PROBLEM DESCRIPTION:
Write every line of the following listing exactly as it reads.

Segment Start: GIVEN ENTRIES

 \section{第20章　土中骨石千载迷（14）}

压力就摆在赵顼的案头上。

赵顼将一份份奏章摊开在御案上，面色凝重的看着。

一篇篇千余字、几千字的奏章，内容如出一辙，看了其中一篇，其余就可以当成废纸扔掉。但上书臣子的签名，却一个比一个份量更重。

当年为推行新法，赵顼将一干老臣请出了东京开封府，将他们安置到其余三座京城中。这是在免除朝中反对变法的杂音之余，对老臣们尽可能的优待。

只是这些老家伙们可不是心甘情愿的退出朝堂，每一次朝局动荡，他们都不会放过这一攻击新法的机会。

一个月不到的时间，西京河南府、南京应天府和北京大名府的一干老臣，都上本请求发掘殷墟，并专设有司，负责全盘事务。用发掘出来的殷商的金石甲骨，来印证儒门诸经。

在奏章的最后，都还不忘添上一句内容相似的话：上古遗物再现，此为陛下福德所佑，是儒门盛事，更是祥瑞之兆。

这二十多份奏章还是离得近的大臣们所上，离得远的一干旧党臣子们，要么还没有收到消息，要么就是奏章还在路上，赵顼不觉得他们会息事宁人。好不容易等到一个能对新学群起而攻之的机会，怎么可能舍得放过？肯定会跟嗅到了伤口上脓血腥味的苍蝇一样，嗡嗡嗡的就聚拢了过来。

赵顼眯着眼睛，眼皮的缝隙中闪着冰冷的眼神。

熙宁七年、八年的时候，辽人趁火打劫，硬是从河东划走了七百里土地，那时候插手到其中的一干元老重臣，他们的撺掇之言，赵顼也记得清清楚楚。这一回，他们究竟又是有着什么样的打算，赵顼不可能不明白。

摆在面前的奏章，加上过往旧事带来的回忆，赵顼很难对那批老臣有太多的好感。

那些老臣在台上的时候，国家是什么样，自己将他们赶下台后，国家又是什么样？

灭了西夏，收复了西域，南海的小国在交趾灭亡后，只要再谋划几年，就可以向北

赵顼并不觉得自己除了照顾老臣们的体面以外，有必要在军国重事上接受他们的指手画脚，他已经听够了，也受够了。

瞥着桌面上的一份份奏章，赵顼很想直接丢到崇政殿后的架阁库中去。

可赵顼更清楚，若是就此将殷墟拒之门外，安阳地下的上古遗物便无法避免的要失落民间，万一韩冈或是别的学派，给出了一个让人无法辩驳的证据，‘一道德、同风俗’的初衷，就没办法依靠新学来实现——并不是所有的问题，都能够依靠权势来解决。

Segment End: GIVEN ENTRIES

SOLUTION FOR THIS EXERCISE:
 \section{第20章　土中骨石千载迷（14）}

压力就摆在赵顼的案头上。

赵顼将一份份奏章摊开在御案上，面色凝重的看着。

一篇篇千余字、几千字的奏章，内容如出一辙，看了其中一篇，其余就可以当成废纸扔掉。但上书臣子的签名，却一个比一个份量更重。

当年为推行新法，赵顼将一干老臣请出了东京开封府，将他们安置到其余三座京城中。这是在免除朝中反对变法的杂音之余，对老臣们尽可能的优待。

只是这些老家伙们可不是心甘情愿的退出朝堂，每一次朝局动荡，他们都不会放过这一攻击新法的机会。

一个月不到的时间，西京河南府、南京应天府和北京大名府的一干老臣，都上本请求发掘殷墟，并专设有司，负责全盘事务。用发掘出来的殷商的金石甲骨，来印证儒门诸经。

在奏章的最后，都还不忘添上一句内容相似的话：上古遗物再现，此为陛下福德所佑，是儒门盛事，更是祥瑞之兆。

这二十多份奏章还是离得近的大臣们所上，离得远的一干旧党臣子们，要么还没有收到消息，要么就是奏章还在路上，赵顼不觉得他们会息事宁人。好不容易等到一个能对新学群起而攻之的机会，怎么可能舍得放过？肯定会跟嗅到了伤口上脓血腥味的苍蝇一样，嗡嗡嗡的就聚拢了过来。

赵顼眯着眼睛，眼皮的缝隙中闪着冰冷的眼神。

熙宁七年、八年的时候，辽人趁火打劫，硬是从河东划走了七百里土地，那时候插手到其中的一干元老重臣，他们的撺掇之言，赵顼也记得清清楚楚。这一回，他们究竟又是有着什么样的打算，赵顼不可能不明白。

摆在面前的奏章，加上过往旧事带来的回忆，赵顼很难对那批老臣有太多的好感。

那些老臣在台上的时候，国家是什么样，自己将他们赶下台后，国家又是什么样？

灭了西夏，收复了西域，南海的小国在交趾灭亡后，只要再谋划几年，就可以向北

赵顼并不觉得自己除了照顾老臣们的体面以外，有必要在军国重事上接受他们的指手画脚，他已经听够了，也受够了。

瞥着桌面上的一份份奏章，赵顼很想直接丢到崇政殿后的架阁库中去。

可赵顼更清楚，若是就此将殷墟拒之门外，安阳地下的上古遗物便无法避免的要失落民间，万一韩冈或是别的学派，给出了一个让人无法辩驳的证据，‘一道德、同风俗’的初衷，就没办法依靠新学来实现——并不是所有的问题，都能够依靠权势来解决。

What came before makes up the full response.